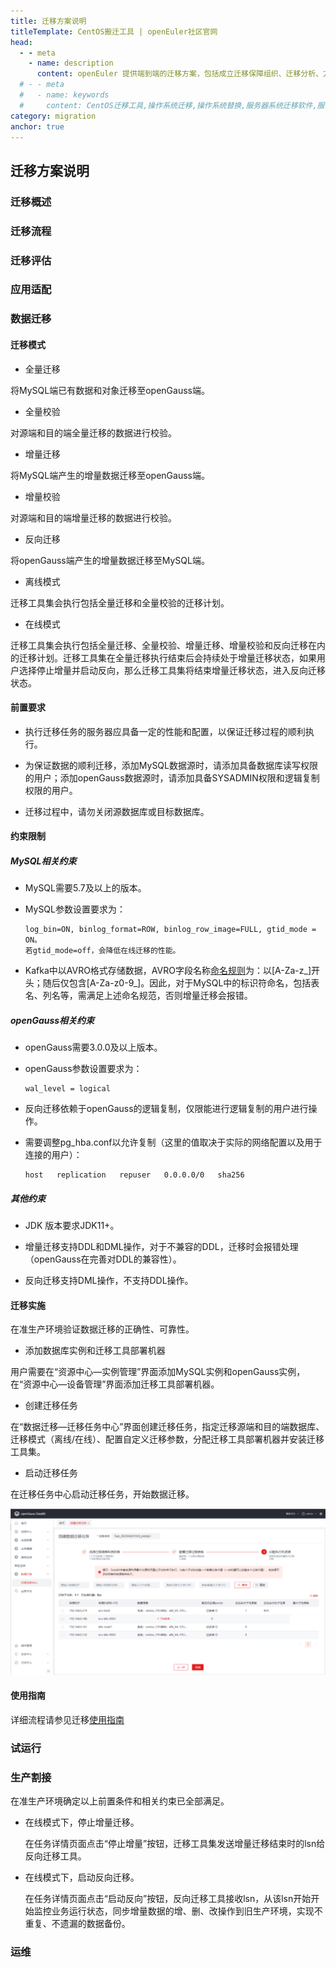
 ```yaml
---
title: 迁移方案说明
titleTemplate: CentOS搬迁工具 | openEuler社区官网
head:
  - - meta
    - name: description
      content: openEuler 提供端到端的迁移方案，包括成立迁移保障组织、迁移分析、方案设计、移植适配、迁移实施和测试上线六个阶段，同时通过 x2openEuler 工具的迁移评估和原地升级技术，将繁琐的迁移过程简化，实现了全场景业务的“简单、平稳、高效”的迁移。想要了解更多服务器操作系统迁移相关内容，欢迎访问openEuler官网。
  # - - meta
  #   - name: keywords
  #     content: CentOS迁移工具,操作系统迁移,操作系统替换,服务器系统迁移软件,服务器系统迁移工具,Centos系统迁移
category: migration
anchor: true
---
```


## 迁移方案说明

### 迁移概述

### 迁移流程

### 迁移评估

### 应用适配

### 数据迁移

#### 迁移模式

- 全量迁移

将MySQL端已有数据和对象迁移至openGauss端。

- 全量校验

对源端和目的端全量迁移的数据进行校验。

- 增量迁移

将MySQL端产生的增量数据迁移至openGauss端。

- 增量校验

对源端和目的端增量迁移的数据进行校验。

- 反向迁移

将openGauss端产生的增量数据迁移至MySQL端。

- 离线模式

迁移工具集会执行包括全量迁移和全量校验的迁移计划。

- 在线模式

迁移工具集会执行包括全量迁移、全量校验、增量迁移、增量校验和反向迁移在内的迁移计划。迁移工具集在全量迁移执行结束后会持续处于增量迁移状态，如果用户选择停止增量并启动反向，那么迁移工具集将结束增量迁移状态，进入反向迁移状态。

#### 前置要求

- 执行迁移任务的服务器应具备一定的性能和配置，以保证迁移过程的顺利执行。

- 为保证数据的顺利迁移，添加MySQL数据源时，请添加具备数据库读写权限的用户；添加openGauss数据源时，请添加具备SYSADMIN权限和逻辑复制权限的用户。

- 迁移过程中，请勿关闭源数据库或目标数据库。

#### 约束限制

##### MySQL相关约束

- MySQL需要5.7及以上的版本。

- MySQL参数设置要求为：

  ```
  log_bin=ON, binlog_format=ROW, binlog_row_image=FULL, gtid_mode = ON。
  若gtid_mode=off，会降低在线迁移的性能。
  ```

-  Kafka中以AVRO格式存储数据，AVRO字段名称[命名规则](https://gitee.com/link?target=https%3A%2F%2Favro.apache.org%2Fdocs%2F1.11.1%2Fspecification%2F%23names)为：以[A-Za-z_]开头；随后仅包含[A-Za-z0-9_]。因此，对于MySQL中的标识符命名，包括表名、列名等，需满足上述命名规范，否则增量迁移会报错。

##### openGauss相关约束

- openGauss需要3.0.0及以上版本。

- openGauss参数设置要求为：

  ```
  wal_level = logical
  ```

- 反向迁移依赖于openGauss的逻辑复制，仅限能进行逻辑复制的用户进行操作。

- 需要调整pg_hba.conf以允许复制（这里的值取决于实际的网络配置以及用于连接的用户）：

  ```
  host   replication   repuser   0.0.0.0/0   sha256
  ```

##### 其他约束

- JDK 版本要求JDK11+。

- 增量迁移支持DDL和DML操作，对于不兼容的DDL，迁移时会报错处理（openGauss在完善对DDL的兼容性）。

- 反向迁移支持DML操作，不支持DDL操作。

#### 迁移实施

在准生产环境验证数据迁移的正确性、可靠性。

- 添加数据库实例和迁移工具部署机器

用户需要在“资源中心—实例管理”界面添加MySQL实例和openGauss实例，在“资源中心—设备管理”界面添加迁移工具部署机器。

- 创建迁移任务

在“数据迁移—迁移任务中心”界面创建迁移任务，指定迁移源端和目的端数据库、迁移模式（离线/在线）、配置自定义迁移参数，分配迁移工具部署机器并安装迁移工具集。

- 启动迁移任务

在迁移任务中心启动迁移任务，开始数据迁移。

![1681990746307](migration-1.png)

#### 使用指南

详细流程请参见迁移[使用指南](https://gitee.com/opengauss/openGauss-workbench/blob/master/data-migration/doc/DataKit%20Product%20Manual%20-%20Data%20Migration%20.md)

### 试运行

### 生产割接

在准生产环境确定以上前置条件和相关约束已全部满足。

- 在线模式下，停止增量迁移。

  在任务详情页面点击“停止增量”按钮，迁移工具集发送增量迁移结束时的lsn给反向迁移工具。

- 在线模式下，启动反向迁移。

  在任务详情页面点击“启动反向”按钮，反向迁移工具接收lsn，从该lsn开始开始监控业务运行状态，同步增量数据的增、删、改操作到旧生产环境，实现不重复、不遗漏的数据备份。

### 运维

● WHAT THE EXERCISE ASKS: Where a picture appears, omit it, and otherwise retype the material exactly.

● OUTPUT FOR THIS EXERCISE:
 ```yaml
---
title: 迁移方案说明
titleTemplate: CentOS搬迁工具 | openEuler社区官网
head:
  - - meta
    - name: description
      content: openEuler 提供端到端的迁移方案，包括成立迁移保障组织、迁移分析、方案设计、移植适配、迁移实施和测试上线六个阶段，同时通过 x2openEuler 工具的迁移评估和原地升级技术，将繁琐的迁移过程简化，实现了全场景业务的“简单、平稳、高效”的迁移。想要了解更多服务器操作系统迁移相关内容，欢迎访问openEuler官网。
  # - - meta
  #   - name: keywords
  #     content: CentOS迁移工具,操作系统迁移,操作系统替换,服务器系统迁移软件,服务器系统迁移工具,Centos系统迁移
category: migration
anchor: true
---
```


## 迁移方案说明

### 迁移概述

### 迁移流程

### 迁移评估

### 应用适配

### 数据迁移

#### 迁移模式

- 全量迁移

将MySQL端已有数据和对象迁移至openGauss端。

- 全量校验

对源端和目的端全量迁移的数据进行校验。

- 增量迁移

将MySQL端产生的增量数据迁移至openGauss端。

- 增量校验

对源端和目的端增量迁移的数据进行校验。

- 反向迁移

将openGauss端产生的增量数据迁移至MySQL端。

- 离线模式

迁移工具集会执行包括全量迁移和全量校验的迁移计划。

- 在线模式

迁移工具集会执行包括全量迁移、全量校验、增量迁移、增量校验和反向迁移在内的迁移计划。迁移工具集在全量迁移执行结束后会持续处于增量迁移状态，如果用户选择停止增量并启动反向，那么迁移工具集将结束增量迁移状态，进入反向迁移状态。

#### 前置要求

- 执行迁移任务的服务器应具备一定的性能和配置，以保证迁移过程的顺利执行。

- 为保证数据的顺利迁移，添加MySQL数据源时，请添加具备数据库读写权限的用户；添加openGauss数据源时，请添加具备SYSADMIN权限和逻辑复制权限的用户。

- 迁移过程中，请勿关闭源数据库或目标数据库。

#### 约束限制

##### MySQL相关约束

- MySQL需要5.7及以上的版本。

- MySQL参数设置要求为：

  ```
  log_bin=ON, binlog_format=ROW, binlog_row_image=FULL, gtid_mode = ON。
  若gtid_mode=off，会降低在线迁移的性能。
  ```

-  Kafka中以AVRO格式存储数据，AVRO字段名称[命名规则](https://gitee.com/link?target=https%3A%2F%2Favro.apache.org%2Fdocs%2F1.11.1%2Fspecification%2F%23names)为：以[A-Za-z_]开头；随后仅包含[A-Za-z0-9_]。因此，对于MySQL中的标识符命名，包括表名、列名等，需满足上述命名规范，否则增量迁移会报错。

##### openGauss相关约束

- openGauss需要3.0.0及以上版本。

- openGauss参数设置要求为：

  ```
  wal_level = logical
  ```

- 反向迁移依赖于openGauss的逻辑复制，仅限能进行逻辑复制的用户进行操作。

- 需要调整pg_hba.conf以允许复制（这里的值取决于实际的网络配置以及用于连接的用户）：

  ```
  host   replication   repuser   0.0.0.0/0   sha256
  ```

##### 其他约束

- JDK 版本要求JDK11+。

- 增量迁移支持DDL和DML操作，对于不兼容的DDL，迁移时会报错处理（openGauss在完善对DDL的兼容性）。

- 反向迁移支持DML操作，不支持DDL操作。

#### 迁移实施

在准生产环境验证数据迁移的正确性、可靠性。

- 添加数据库实例和迁移工具部署机器

用户需要在“资源中心—实例管理”界面添加MySQL实例和openGauss实例，在“资源中心—设备管理”界面添加迁移工具部署机器。

- 创建迁移任务

在“数据迁移—迁移任务中心”界面创建迁移任务，指定迁移源端和目的端数据库、迁移模式（离线/在线）、配置自定义迁移参数，分配迁移工具部署机器并安装迁移工具集。

- 启动迁移任务

在迁移任务中心启动迁移任务，开始数据迁移。

![1681990746307](migration-1.png)

#### 使用指南

详细流程请参见迁移[使用指南](https://gitee.com/opengauss/openGauss-workbench/blob/master/data-migration/doc/DataKit%20Product%20Manual%20-%20Data%20Migration%20.md)

### 试运行

### 生产割接

在准生产环境确定以上前置条件和相关约束已全部满足。

- 在线模式下，停止增量迁移。

  在任务详情页面点击“停止增量”按钮，迁移工具集发送增量迁移结束时的lsn给反向迁移工具。

- 在线模式下，启动反向迁移。

  在任务详情页面点击“启动反向”按钮，反向迁移工具接收lsn，从该lsn开始开始监控业务运行状态，同步增量数据的增、删、改操作到旧生产环境，实现不重复、不遗漏的数据备份。

### 运维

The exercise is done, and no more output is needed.